▶

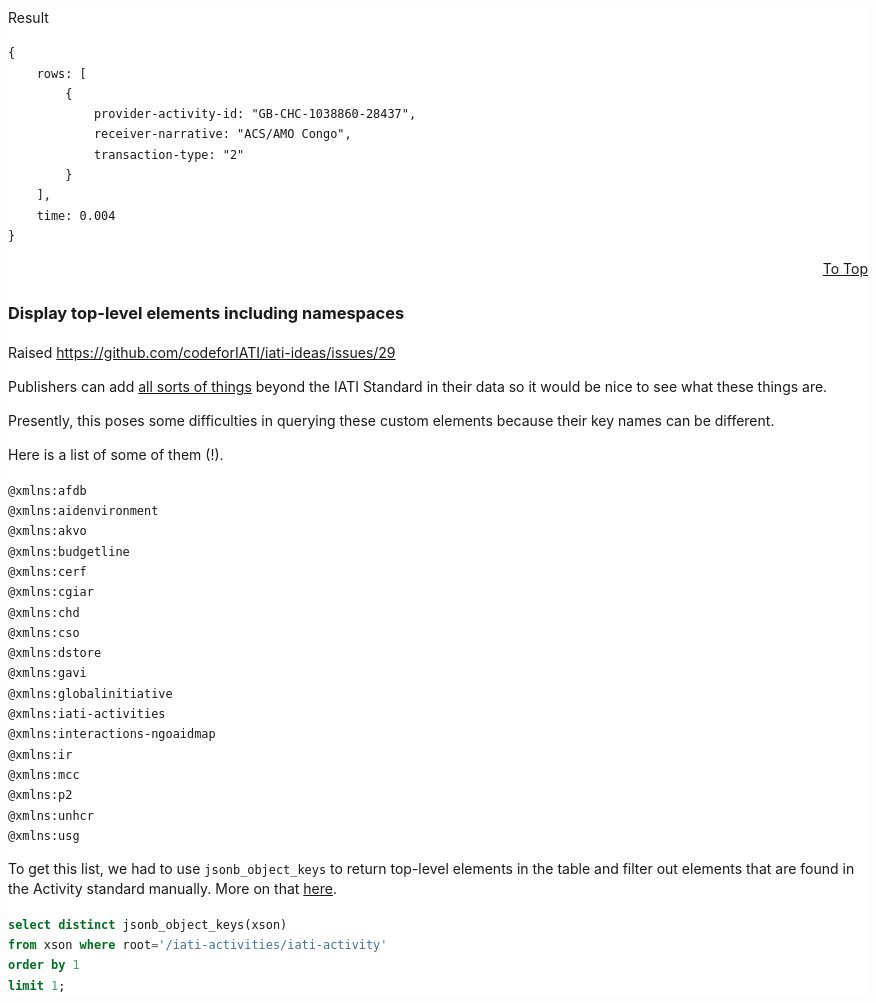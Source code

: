 Result

```jsonc
{
    rows: [
        {
            provider-activity-id: "GB-CHC-1038860-28437",
            receiver-narrative: "ACS/AMO Congo",
            transaction-type: "2"
        }
    ],
    time: 0.004
}
```

<p align="right"><a href="#tada-introduction">To Top</a></p>

### Display top-level elements including namespaces
Raised https://github.com/codeforIATI/iati-ideas/issues/29

Publishers can add [all sorts of things](https://iatistandard.org/en/iati-standard/203/namespaces-extensions/) beyond the IATI Standard in their data so it would be nice to see what these things are.

Presently, this poses some difficulties in querying these custom elements because their key names can be different.

Here is a list of some of them (!).

```
@xmlns:afdb
@xmlns:aidenvironment
@xmlns:akvo
@xmlns:budgetline
@xmlns:cerf
@xmlns:cgiar
@xmlns:chd
@xmlns:cso
@xmlns:dstore
@xmlns:gavi
@xmlns:globalinitiative
@xmlns:iati-activities
@xmlns:interactions-ngoaidmap
@xmlns:ir
@xmlns:mcc
@xmlns:p2
@xmlns:unhcr
@xmlns:usg
```

To get this list, we had to use `jsonb_object_keys` to return top-level elements in the table and filter out elements that are found in the Activity standard manually. More on that [here](https://www.postgresql.org/docs/current/functions-json.html#FUNCTIONS-JSON-PROCESSING-TABLE).

```sql
select distinct jsonb_object_keys(xson)
from xson where root='/iati-activities/iati-activity'
order by 1
limit 1;
```
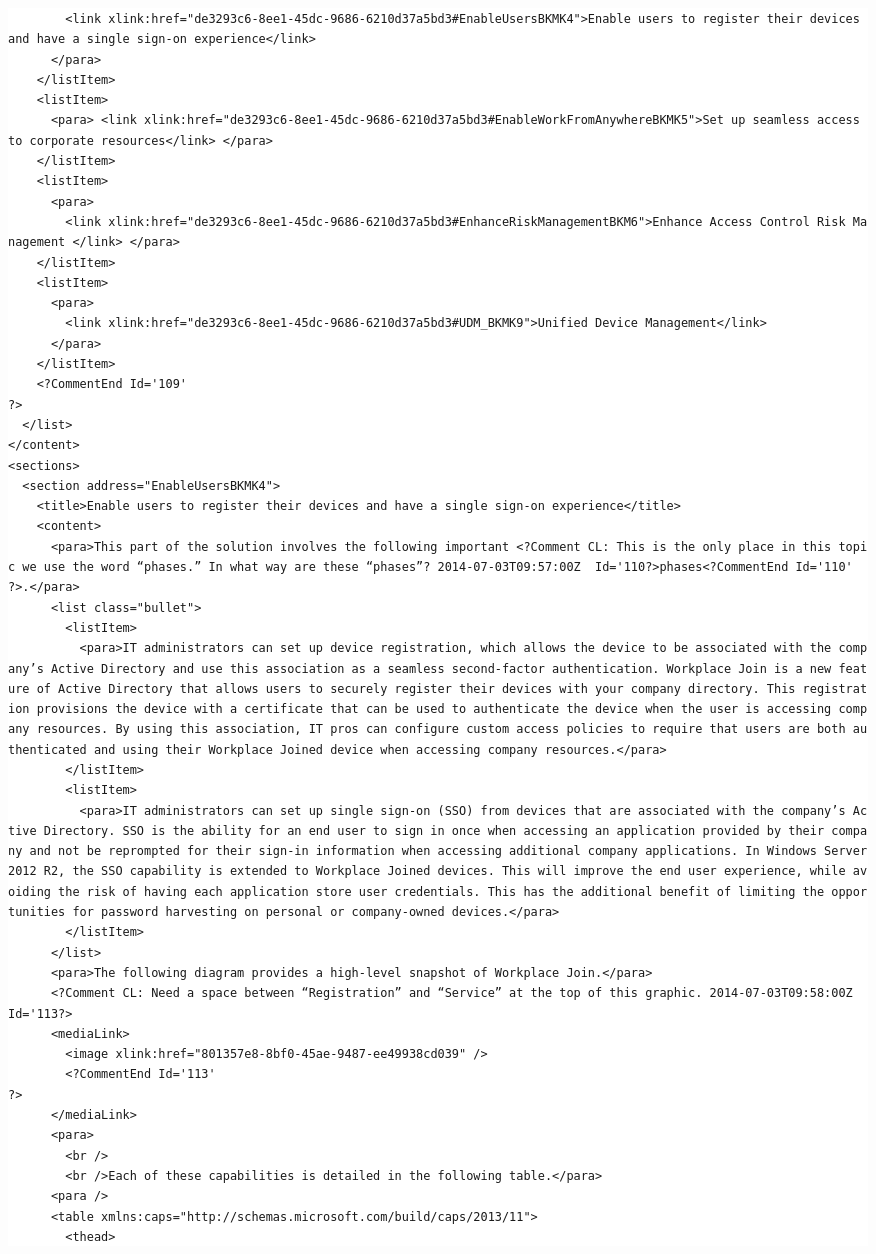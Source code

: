             <link xlink:href="de3293c6-8ee1-45dc-9686-6210d37a5bd3#EnableUsersBKMK4">Enable users to register their devices and have a single sign-on experience</link>
          </para>
        </listItem>
        <listItem>
          <para> <link xlink:href="de3293c6-8ee1-45dc-9686-6210d37a5bd3#EnableWorkFromAnywhereBKMK5">Set up seamless access to corporate resources</link> </para>
        </listItem>
        <listItem>
          <para>
            <link xlink:href="de3293c6-8ee1-45dc-9686-6210d37a5bd3#EnhanceRiskManagementBKM6">Enhance Access Control Risk Management </link> </para>
        </listItem>
        <listItem>
          <para>
            <link xlink:href="de3293c6-8ee1-45dc-9686-6210d37a5bd3#UDM_BKMK9">Unified Device Management</link>
          </para>
        </listItem>
        <?CommentEnd Id='109'
    ?>
      </list>
    </content>
    <sections>
      <section address="EnableUsersBKMK4">
        <title>Enable users to register their devices and have a single sign-on experience</title>
        <content>
          <para>This part of the solution involves the following important <?Comment CL: This is the only place in this topic we use the word “phases.” In what way are these “phases”? 2014-07-03T09:57:00Z  Id='110?>phases<?CommentEnd Id='110'
    ?>.</para>
          <list class="bullet">
            <listItem>
              <para>IT administrators can set up device registration, which allows the device to be associated with the company’s Active Directory and use this association as a seamless second-factor authentication. Workplace Join is a new feature of Active Directory that allows users to securely register their devices with your company directory. This registration provisions the device with a certificate that can be used to authenticate the device when the user is accessing company resources. By using this association, IT pros can configure custom access policies to require that users are both authenticated and using their Workplace Joined device when accessing company resources.</para>
            </listItem>
            <listItem>
              <para>IT administrators can set up single sign-on (SSO) from devices that are associated with the company’s Active Directory. SSO is the ability for an end user to sign in once when accessing an application provided by their company and not be reprompted for their sign-in information when accessing additional company applications. In Windows Server 2012 R2, the SSO capability is extended to Workplace Joined devices. This will improve the end user experience, while avoiding the risk of having each application store user credentials. This has the additional benefit of limiting the opportunities for password harvesting on personal or company-owned devices.</para>
            </listItem>
          </list>
          <para>The following diagram provides a high-level snapshot of Workplace Join.</para>
          <?Comment CL: Need a space between “Registration” and “Service” at the top of this graphic. 2014-07-03T09:58:00Z  Id='113?>
          <mediaLink>
            <image xlink:href="801357e8-8bf0-45ae-9487-ee49938cd039" />
            <?CommentEnd Id='113'
    ?>
          </mediaLink>
          <para>
            <br />
            <br />Each of these capabilities is detailed in the following table.</para>
          <para />
          <table xmlns:caps="http://schemas.microsoft.com/build/caps/2013/11">
            <thead>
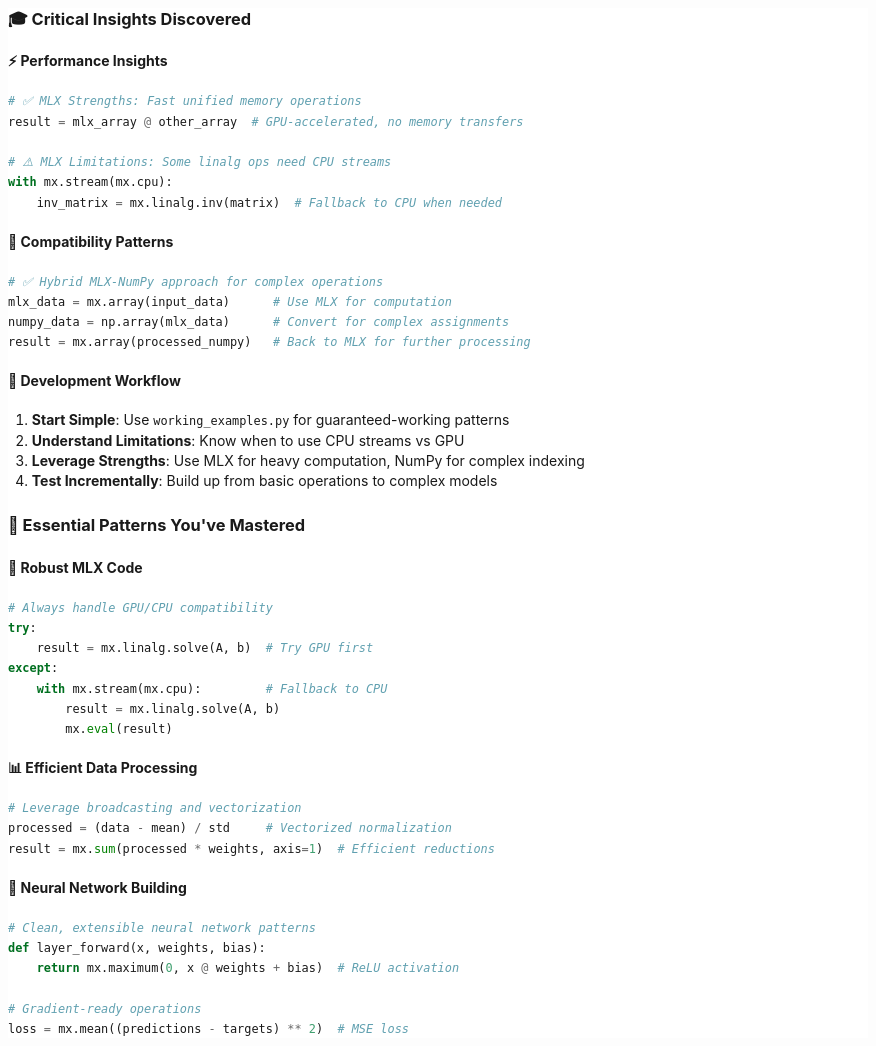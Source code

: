 ### 🎓 Critical Insights Discovered

#### **⚡ Performance Insights**
```python
# ✅ MLX Strengths: Fast unified memory operations
result = mlx_array @ other_array  # GPU-accelerated, no memory transfers

# ⚠️ MLX Limitations: Some linalg ops need CPU streams
with mx.stream(mx.cpu):
    inv_matrix = mx.linalg.inv(matrix)  # Fallback to CPU when needed
```

#### **🔄 Compatibility Patterns**
```python
# ✅ Hybrid MLX-NumPy approach for complex operations
mlx_data = mx.array(input_data)      # Use MLX for computation
numpy_data = np.array(mlx_data)      # Convert for complex assignments
result = mx.array(processed_numpy)   # Back to MLX for further processing
```

#### **🧮 Development Workflow**
1. **Start Simple**: Use `working_examples.py` for guaranteed-working patterns
2. **Understand Limitations**: Know when to use CPU streams vs GPU
3. **Leverage Strengths**: Use MLX for heavy computation, NumPy for complex indexing
4. **Test Incrementally**: Build up from basic operations to complex models

### 🔑 Essential Patterns You've Mastered

#### **🎯 Robust MLX Code**
```python
# Always handle GPU/CPU compatibility
try:
    result = mx.linalg.solve(A, b)  # Try GPU first
except:
    with mx.stream(mx.cpu):         # Fallback to CPU
        result = mx.linalg.solve(A, b)
        mx.eval(result)
```

#### **📊 Efficient Data Processing**
```python
# Leverage broadcasting and vectorization
processed = (data - mean) / std     # Vectorized normalization
result = mx.sum(processed * weights, axis=1)  # Efficient reductions
```

#### **🧠 Neural Network Building**
```python
# Clean, extensible neural network patterns
def layer_forward(x, weights, bias):
    return mx.maximum(0, x @ weights + bias)  # ReLU activation

# Gradient-ready operations
loss = mx.mean((predictions - targets) ** 2)  # MSE loss
```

◀

• [PROBLEM DESCRIPTION]:
Copy every record verbatim while leaving each picture out.

• [WRITTEN SOLUTION]:
Source code

: Result

```jsonc
{
    rows: [
        {
            provider-activity-id: "GB-CHC-1038860-28437",
            receiver-narrative: "ACS/AMO Congo",
            transaction-type: "2"
        }
    ],
    time: 0.004
}
```

<p align="right"><a href="#tada-introduction">To Top</a></p>

### Display top-level elements including namespaces
Raised https://github.com/codeforIATI/iati-ideas/issues/29

Publishers can add [all sorts of things](https://iatistandard.org/en/iati-standard/203/namespaces-extensions/) beyond the IATI Standard in their data so it would be nice to see what these things are.

Presently, this poses some difficulties in querying these custom elements because their key names can be different.

Here is a list of some of them (!).

```
@xmlns:afdb
@xmlns:aidenvironment
@xmlns:akvo
@xmlns:budgetline
@xmlns:cerf
@xmlns:cgiar
@xmlns:chd
@xmlns:cso
@xmlns:dstore
@xmlns:gavi
@xmlns:globalinitiative
@xmlns:iati-activities
@xmlns:interactions-ngoaidmap
@xmlns:ir
@xmlns:mcc
@xmlns:p2
@xmlns:unhcr
@xmlns:usg
```

To get this list, we had to use `jsonb_object_keys` to return top-level elements in the table and filter out elements that are found in the Activity standard manually. More on that [here](https://www.postgresql.org/docs/current/functions-json.html#FUNCTIONS-JSON-PROCESSING-TABLE).

```sql
select distinct jsonb_object_keys(xson)
from xson where root='/iati-activities/iati-activity'
order by 1
limit 1;
```
Source code

:             <link xlink:href="de3293c6-8ee1-45dc-9686-6210d37a5bd3#EnableUsersBKMK4">Enable users to register their devices and have a single sign-on experience</link>
          </para>
        </listItem>
        <listItem>
          <para> <link xlink:href="de3293c6-8ee1-45dc-9686-6210d37a5bd3#EnableWorkFromAnywhereBKMK5">Set up seamless access to corporate resources</link> </para>
        </listItem>
        <listItem>
          <para>
            <link xlink:href="de3293c6-8ee1-45dc-9686-6210d37a5bd3#EnhanceRiskManagementBKM6">Enhance Access Control Risk Management </link> </para>
        </listItem>
        <listItem>
          <para>
            <link xlink:href="de3293c6-8ee1-45dc-9686-6210d37a5bd3#UDM_BKMK9">Unified Device Management</link>
          </para>
        </listItem>
        <?CommentEnd Id='109'
    ?>
      </list>
    </content>
    <sections>
      <section address="EnableUsersBKMK4">
        <title>Enable users to register their devices and have a single sign-on experience</title>
        <content>
          <para>This part of the solution involves the following important <?Comment CL: This is the only place in this topic we use the word “phases.” In what way are these “phases”? 2014-07-03T09:57:00Z  Id='110?>phases<?CommentEnd Id='110'
    ?>.</para>
          <list class="bullet">
            <listItem>
              <para>IT administrators can set up device registration, which allows the device to be associated with the company’s Active Directory and use this association as a seamless second-factor authentication. Workplace Join is a new feature of Active Directory that allows users to securely register their devices with your company directory. This registration provisions the device with a certificate that can be used to authenticate the device when the user is accessing company resources. By using this association, IT pros can configure custom access policies to require that users are both authenticated and using their Workplace Joined device when accessing company resources.</para>
            </listItem>
            <listItem>
              <para>IT administrators can set up single sign-on (SSO) from devices that are associated with the company’s Active Directory. SSO is the ability for an end user to sign in once when accessing an application provided by their company and not be reprompted for their sign-in information when accessing additional company applications. In Windows Server 2012 R2, the SSO capability is extended to Workplace Joined devices. This will improve the end user experience, while avoiding the risk of having each application store user credentials. This has the additional benefit of limiting the opportunities for password harvesting on personal or company-owned devices.</para>
            </listItem>
          </list>
          <para>The following diagram provides a high-level snapshot of Workplace Join.</para>
          <?Comment CL: Need a space between “Registration” and “Service” at the top of this graphic. 2014-07-03T09:58:00Z  Id='113?>
          <mediaLink>
            <image xlink:href="801357e8-8bf0-45ae-9487-ee49938cd039" />
            <?CommentEnd Id='113'
    ?>
          </mediaLink>
          <para>
            <br />
            <br />Each of these capabilities is detailed in the following table.</para>
          <para />
          <table xmlns:caps="http://schemas.microsoft.com/build/caps/2013/11">
            <thead>
Source code

: ### 🎓 Critical Insights Discovered

#### **⚡ Performance Insights**
```python
# ✅ MLX Strengths: Fast unified memory operations
result = mlx_array @ other_array  # GPU-accelerated, no memory transfers

# ⚠️ MLX Limitations: Some linalg ops need CPU streams
with mx.stream(mx.cpu):
    inv_matrix = mx.linalg.inv(matrix)  # Fallback to CPU when needed
```

#### **🔄 Compatibility Patterns**
```python
# ✅ Hybrid MLX-NumPy approach for complex operations
mlx_data = mx.array(input_data)      # Use MLX for computation
numpy_data = np.array(mlx_data)      # Convert for complex assignments
result = mx.array(processed_numpy)   # Back to MLX for further processing
```

#### **🧮 Development Workflow**
1. **Start Simple**: Use `working_examples.py` for guaranteed-working patterns
2. **Understand Limitations**: Know when to use CPU streams vs GPU
3. **Leverage Strengths**: Use MLX for heavy computation, NumPy for complex indexing
4. **Test Incrementally**: Build up from basic operations to complex models

### 🔑 Essential Patterns You've Mastered

#### **🎯 Robust MLX Code**
```python
# Always handle GPU/CPU compatibility
try:
    result = mx.linalg.solve(A, b)  # Try GPU first
except:
    with mx.stream(mx.cpu):         # Fallback to CPU
        result = mx.linalg.solve(A, b)
        mx.eval(result)
```

#### **📊 Efficient Data Processing**
```python
# Leverage broadcasting and vectorization
processed = (data - mean) / std     # Vectorized normalization
result = mx.sum(processed * weights, axis=1)  # Efficient reductions
```

#### **🧠 Neural Network Building**
```python
# Clean, extensible neural network patterns
def layer_forward(x, weights, bias):
    return mx.maximum(0, x @ weights + bias)  # ReLU activation

# Gradient-ready operations
loss = mx.mean((predictions - targets) ** 2)  # MSE loss
```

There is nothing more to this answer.